··· The data
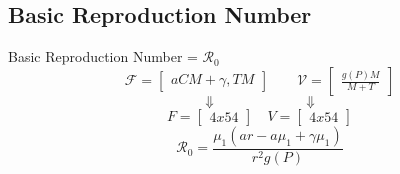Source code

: \documentclass{beamer}
\begin{document}
\subsection{Basic Reproduction Number}
\begin{frame}{Basic Reproduction Number = $\mathscr{R}_{0}$}
    $$\mathscr{F} = \begin{bmatrix} aCM+\gamma,TM \end{bmatrix} \quad \quad \mathscr{V} = \begin{bmatrix} \frac{g(P)M}{M+T} \end{bmatrix}$$
    $$\Downarrow \quad \quad \quad \quad \quad \quad \Downarrow$$
    $$F = \begin{bmatrix} 4x54 \end{bmatrix} \quad V = \begin{bmatrix} 4x54 \end{bmatrix}$$
    $$\displaystyle {\mathscr{R}}_{0} = \frac{\mu_{1}(a r - a\mu_{1} + \gamma \mu_{1})}{r^{2}g(P)}$$
\end{frame}



\end{document}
······
#### [What you are asked to do]
Your copy of the data above should match it exactly, apart from the images.

#### [Exercise response]
Source code

: \documentclass{beamer}
\begin{document}
\subsection{Basic Reproduction Number}
\begin{frame}{Basic Reproduction Number = $\mathscr{R}_{0}$}
    $$\mathscr{F} = \begin{bmatrix} aCM+\gamma,TM \end{bmatrix} \quad \quad \mathscr{V} = \begin{bmatrix} \frac{g(P)M}{M+T} \end{bmatrix}$$
    $$\Downarrow \quad \quad \quad \quad \quad \quad \Downarrow$$
    $$F = \begin{bmatrix} 4x54 \end{bmatrix} \quad V = \begin{bmatrix} 4x54 \end{bmatrix}$$
    $$\displaystyle {\mathscr{R}}_{0} = \frac{\mu_{1}(a r - a\mu_{1} + \gamma \mu_{1})}{r^{2}g(P)}$$
\end{frame}



\end{document}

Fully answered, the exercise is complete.